Isis has the great advantage of being able to operate on both sides of the Syrian-Iraq border, though in Syria it is engaged in an intra-jihadi civil war with Jabhat al-Nusra, Ahrar al-Sham and other groups. But Isis controls Raqqa, the only provincial capital taken by the opposition, and much of eastern Syria outside enclaves held by the Kurds close to the Turkish border.
Isis is today a little more circumspect in killing all who work for the government including rubbish collectors, something that alienated the Sunni population previously. But horrifically violent, though professionally made propaganda videos show Isis forcing families with sons in the Iraqi army to dig their own graves before they are shot. The message is that their enemies can expect no mercy.
Who is Isis leader Abu Bakr al-Baghdadi?
In the space of a year he has become the most powerful jihadi leader in the world, and last week his forces captured Mosul, the northern capital of Iraq. Abu Bakr al-Baghdadi, also known as Abu Dua, the leader of the Islamic State of Iraq and the Levant (Isis) has suddenly emerged as a figure who is shaping the future of Iraq, Syria and the wider Middle East.
He began to appear from the shadows in the summer of 2010 when he became leader of al-Qa’ida in Iraq (AQI) after its former leaders were killed in an attack by US and Iraqi troops. AQI was at a low point in its fortunes, as the Sunni rebellion, in which it had once played a leading role, was collapsing. It was revived by the revolt of the Sunni in Syria in 2011 and, over the next three years by a series of carefully planned campaigns in both Iraq and Syria. How far al-Baghdadi is directly responsible for the military strategy and tactics of Isis, once called AQI, is uncertain: former Iraqi army and intelligence officers from the Saddam era are said to play a crucial role, but are under al-Baghdadi’s overall leadership.

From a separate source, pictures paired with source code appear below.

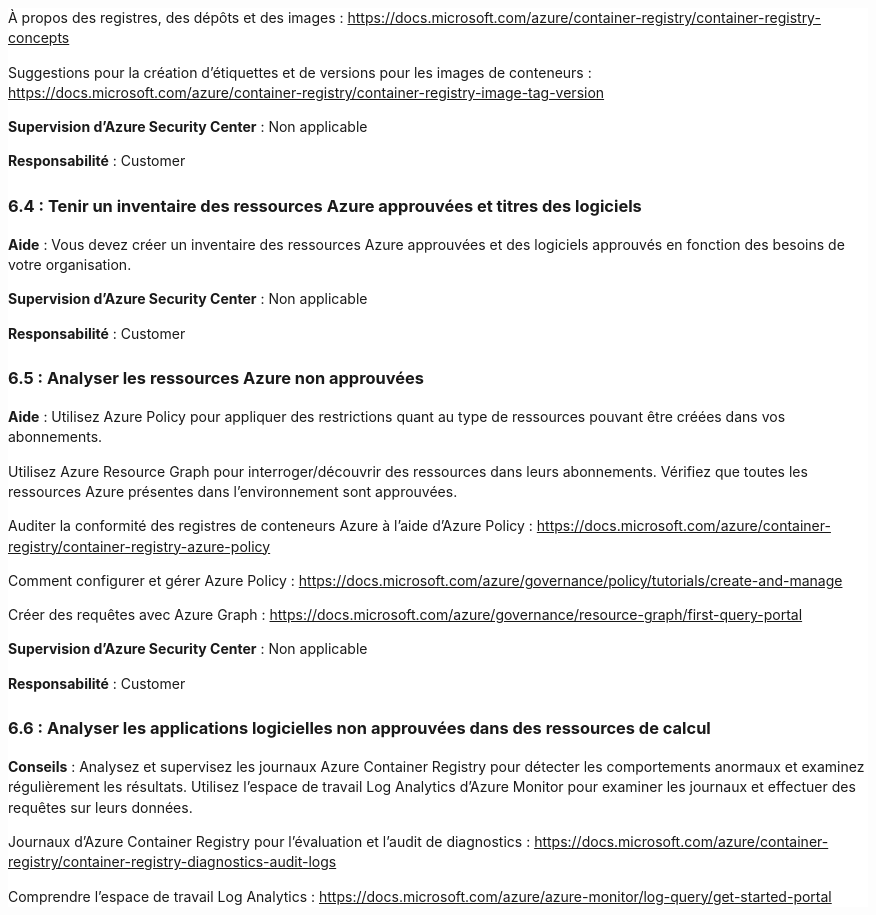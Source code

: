 À propos des registres, des dépôts et des images : https://docs.microsoft.com/azure/container-registry/container-registry-concepts

Suggestions pour la création d’étiquettes et de versions pour les images de conteneurs :  https://docs.microsoft.com/azure/container-registry/container-registry-image-tag-version



**Supervision d’Azure Security Center** : Non applicable

**Responsabilité** : Customer

### <a name="64-maintain-an-inventory-of-approved-azure-resources-and-software-titles"></a>6.4 : Tenir un inventaire des ressources Azure approuvées et titres des logiciels

**Aide** : Vous devez créer un inventaire des ressources Azure approuvées et des logiciels approuvés en fonction des besoins de votre organisation.  

**Supervision d’Azure Security Center** : Non applicable

**Responsabilité** : Customer

### <a name="65-monitor-for-unapproved-azure-resources"></a>6.5 : Analyser les ressources Azure non approuvées

**Aide** : Utilisez Azure Policy pour appliquer des restrictions quant au type de ressources pouvant être créées dans vos abonnements.

Utilisez Azure Resource Graph pour interroger/découvrir des ressources dans leurs abonnements.  Vérifiez que toutes les ressources Azure présentes dans l’environnement sont approuvées.

Auditer la conformité des registres de conteneurs Azure à l’aide d’Azure Policy :  https://docs.microsoft.com/azure/container-registry/container-registry-azure-policy

Comment configurer et gérer Azure Policy : https://docs.microsoft.com/azure/governance/policy/tutorials/create-and-manage

Créer des requêtes avec Azure Graph :  https://docs.microsoft.com/azure/governance/resource-graph/first-query-portal


**Supervision d’Azure Security Center** : Non applicable

**Responsabilité** : Customer

### <a name="66-monitor-for-unapproved-software-applications-within-compute-resources"></a>6.6 : Analyser les applications logicielles non approuvées dans des ressources de calcul

**Conseils** : Analysez et supervisez les journaux Azure Container Registry pour détecter les comportements anormaux et examinez régulièrement les résultats. Utilisez l’espace de travail Log Analytics d’Azure Monitor pour examiner les journaux et effectuer des requêtes sur leurs données.

Journaux d’Azure Container Registry pour l’évaluation et l’audit de diagnostics :  https://docs.microsoft.com/azure/container-registry/container-registry-diagnostics-audit-logs

Comprendre l’espace de travail Log Analytics :  https://docs.microsoft.com/azure/azure-monitor/log-query/get-started-portal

There are disputes over his career depending on whether the source is Isis itself, US or Iraqi intelligence but the overall picture appears fairly clear. He was born in Samarra, a largely Sunni city north of Baghdad, in 1971 and is well educated. With black hair and brown eyes, a picture of al-Baghdadi taken when he was a prisoner of the Americans in Bocca Camp in southern Iraq between 2005 and 2009, makes him look like any Iraqi man in his thirties.
His real name is believed to be Awwad Ibrahim Ali al-Badri al-Samarrai, who has degrees in Islamic Studies, including poetry, history and genealogy, from the Islamic University of Baghdad. He may have been an Islamic militant under Saddam as a preacher in Diyala province, to the north east of Baghdad, where, after the US invasion of 2003, he had his own armed group. Insurgent movements have a strong motive for giving out misleading information about their command structure and leadership, but it appears al-Baghdadi spent five years as prisoner of the Americans.
After the old AQI leadership was killed in April 2010, al-Baghdadi took over and AQI became increasingly well organised, even issuing detailed annual reports over the last two years, itemising its operations in each Iraqi province. Recalling the fate of his predecessors as AQI leader, he insisted on extreme secrecy, so few people knew where he was. AQI prisoners either say they have never met him or, when they did, that he was wearing a mask.
Taking advantage of the Syrian civil war, al-Baghdadi sent experienced fighters and funds to Syria to set up Jabhat al-Nusra as al-Qa’ida’s affiliate in Syria. He split from it last year, but remains in control of a great swathe of territory in northern Syria and Iraq. Against fragmented and dysfunctional opposition, he is moving fast towards establishing himself as Emir of a new Islamic state.
PATRICK COCKBURN is the author of Muqtada: Muqtada Al-Sadr, the Shia Revival, and the Struggle for Iraq.